→ Problem requirements:
Pull every line with "https" from the entries below.

→ Data shown:
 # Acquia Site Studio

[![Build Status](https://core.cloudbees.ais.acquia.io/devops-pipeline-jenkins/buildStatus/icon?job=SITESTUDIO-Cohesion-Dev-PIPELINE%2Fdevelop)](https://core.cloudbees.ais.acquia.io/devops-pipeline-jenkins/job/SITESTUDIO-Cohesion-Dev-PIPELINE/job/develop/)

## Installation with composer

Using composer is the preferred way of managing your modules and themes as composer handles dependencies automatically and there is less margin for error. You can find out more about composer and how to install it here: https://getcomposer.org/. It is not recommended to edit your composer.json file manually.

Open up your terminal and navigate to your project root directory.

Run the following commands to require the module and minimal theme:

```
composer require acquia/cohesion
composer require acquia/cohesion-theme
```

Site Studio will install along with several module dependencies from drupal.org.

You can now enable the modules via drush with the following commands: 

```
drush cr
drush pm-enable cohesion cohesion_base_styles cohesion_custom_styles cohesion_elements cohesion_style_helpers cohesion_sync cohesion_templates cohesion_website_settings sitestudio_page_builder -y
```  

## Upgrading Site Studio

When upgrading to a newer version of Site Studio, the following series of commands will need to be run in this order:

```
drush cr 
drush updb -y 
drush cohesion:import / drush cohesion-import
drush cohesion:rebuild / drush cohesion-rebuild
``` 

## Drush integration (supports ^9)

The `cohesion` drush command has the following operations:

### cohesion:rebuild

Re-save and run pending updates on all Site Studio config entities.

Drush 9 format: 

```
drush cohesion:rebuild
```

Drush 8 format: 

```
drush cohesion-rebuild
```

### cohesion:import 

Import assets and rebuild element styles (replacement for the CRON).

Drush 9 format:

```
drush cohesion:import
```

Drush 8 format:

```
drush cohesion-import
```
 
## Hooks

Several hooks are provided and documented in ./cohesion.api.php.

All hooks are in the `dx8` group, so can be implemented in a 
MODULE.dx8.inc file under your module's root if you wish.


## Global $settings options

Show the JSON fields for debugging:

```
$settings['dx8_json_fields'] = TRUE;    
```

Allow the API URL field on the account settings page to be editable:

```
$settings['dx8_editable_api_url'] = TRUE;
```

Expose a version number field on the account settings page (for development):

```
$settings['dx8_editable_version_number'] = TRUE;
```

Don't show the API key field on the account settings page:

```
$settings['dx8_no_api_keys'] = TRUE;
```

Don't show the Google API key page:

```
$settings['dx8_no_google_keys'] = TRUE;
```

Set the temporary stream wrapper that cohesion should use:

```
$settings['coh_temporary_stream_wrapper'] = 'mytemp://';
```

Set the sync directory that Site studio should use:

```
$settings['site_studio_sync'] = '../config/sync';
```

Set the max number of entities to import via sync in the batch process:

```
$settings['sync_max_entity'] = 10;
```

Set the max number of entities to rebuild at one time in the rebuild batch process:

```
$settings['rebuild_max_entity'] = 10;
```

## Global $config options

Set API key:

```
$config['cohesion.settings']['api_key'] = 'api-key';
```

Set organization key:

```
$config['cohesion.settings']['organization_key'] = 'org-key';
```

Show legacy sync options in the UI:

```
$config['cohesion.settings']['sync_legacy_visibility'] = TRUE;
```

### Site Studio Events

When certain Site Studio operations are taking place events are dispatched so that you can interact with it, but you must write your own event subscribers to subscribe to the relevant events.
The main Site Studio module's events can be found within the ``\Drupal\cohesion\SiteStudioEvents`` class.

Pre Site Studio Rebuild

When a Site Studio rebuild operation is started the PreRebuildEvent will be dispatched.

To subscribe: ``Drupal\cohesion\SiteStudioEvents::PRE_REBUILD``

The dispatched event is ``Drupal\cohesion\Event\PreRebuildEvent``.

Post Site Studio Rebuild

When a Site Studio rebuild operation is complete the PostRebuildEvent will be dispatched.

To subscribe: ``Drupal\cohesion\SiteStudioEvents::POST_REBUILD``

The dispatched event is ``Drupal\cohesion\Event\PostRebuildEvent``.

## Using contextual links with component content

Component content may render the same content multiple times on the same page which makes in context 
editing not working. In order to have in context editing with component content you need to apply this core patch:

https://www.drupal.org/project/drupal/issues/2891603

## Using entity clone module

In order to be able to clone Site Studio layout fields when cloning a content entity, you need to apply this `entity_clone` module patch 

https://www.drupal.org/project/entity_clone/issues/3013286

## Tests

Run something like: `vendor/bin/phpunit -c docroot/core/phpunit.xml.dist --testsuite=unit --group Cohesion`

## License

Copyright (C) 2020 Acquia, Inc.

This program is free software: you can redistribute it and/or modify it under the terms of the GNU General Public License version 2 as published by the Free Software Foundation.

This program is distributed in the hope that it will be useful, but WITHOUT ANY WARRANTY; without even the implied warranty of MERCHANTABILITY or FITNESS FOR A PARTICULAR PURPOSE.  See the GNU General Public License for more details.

→ Response below:
[![Build Status](https://core.cloudbees.ais.acquia.io/devops-pipeline-jenkins/buildStatus/icon?job=SITESTUDIO-Cohesion-Dev-PIPELINE%2Fdevelop)](https://core.cloudbees.ais.acquia.io/devops-pipeline-jenkins/job/SITESTUDIO-Cohesion-Dev-PIPELINE/job/develop/)
Using composer is the preferred way of managing your modules and themes as composer handles dependencies automatically and there is less margin for error. You can find out more about composer and how to install it here: https://getcomposer.org/. It is not recommended to edit your composer.json file manually.
https://www.drupal.org/project/drupal/issues/2891603
https://www.drupal.org/project/entity_clone/issues/3013286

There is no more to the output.